-------- Material for this task

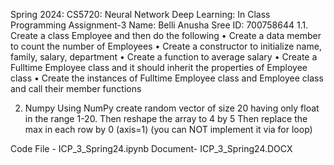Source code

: Spring 2024: CS5720: Neural Network Deep Learning: In Class Programming Assignment-3
Name: Belli Anusha Sree ID: 700758644
1.1. Create a class Employee and then do the following
• Create a data member to count the number of Employees
• Create a constructor to initialize name, family, salary, department
• Create a function to average salary
• Create a Fulltime Employee class and it should inherit the properties of Employee class
• Create the instances of Fulltime Employee class and Employee class and call their member functions

2. Numpy
Using NumPy create random vector of size 20 having only float in the range 1-20.
Then reshape the array to 4 by 5
Then replace the max in each row by 0 (axis=1)
(you can NOT implement it via for loop)

Code File - ICP_3_Spring24.ipynb  Document- ICP_3_Spring24.DOCX
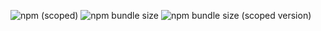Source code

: ![npm (scoped)](https://img.shields.io/npm/v/@artscomi/tiny?color=%23800080&logo=npm)
![npm bundle size](https://img.shields.io/bundlephobia/min/tiny)
![npm bundle size (scoped version)](https://img.shields.io/bundlephobia/min/@artscomi/tiny/1.0.0)

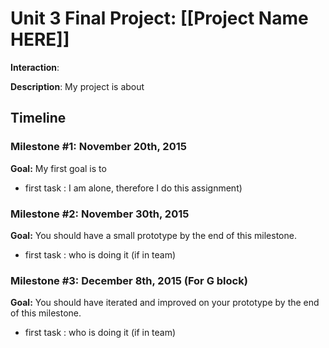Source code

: <h1>Unit 3 Final Project: [[Project Name HERE]]</h1>

<strong>Interaction</strong>:

<strong>Description</strong>: My project is about

<h2>Timeline</h2>

<div>
  <h3>Milestone #1: November 20th, 2015 </h3>
  <strong>Goal:</strong> My first goal is to 
  <ul>
    <li>first task : I am alone, therefore I do this assignment)</li>
  </ul>
</div>

<p>
  <h3>Milestone #2: November 30th, 2015 </h3>
  <strong>Goal:</strong> You should have a small prototype by the end of this milestone.
  <ul>
    <li>first task : who is doing it (if in team)</li>
  </ul>
</p>

<div>
  <h3>Milestone #3: December 8th, 2015 (For G block) </h3>
  <strong>Goal:</strong> You should have iterated and improved on your prototype by the end of this milestone.
  <ul>
    <li>first task : who is doing it (if in team)</li>
  </ul>
</div>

----------------

● **Task goal**:
Count the lines of the data that include the string "shields", and give only that number.

● **Answer to the problem**:
3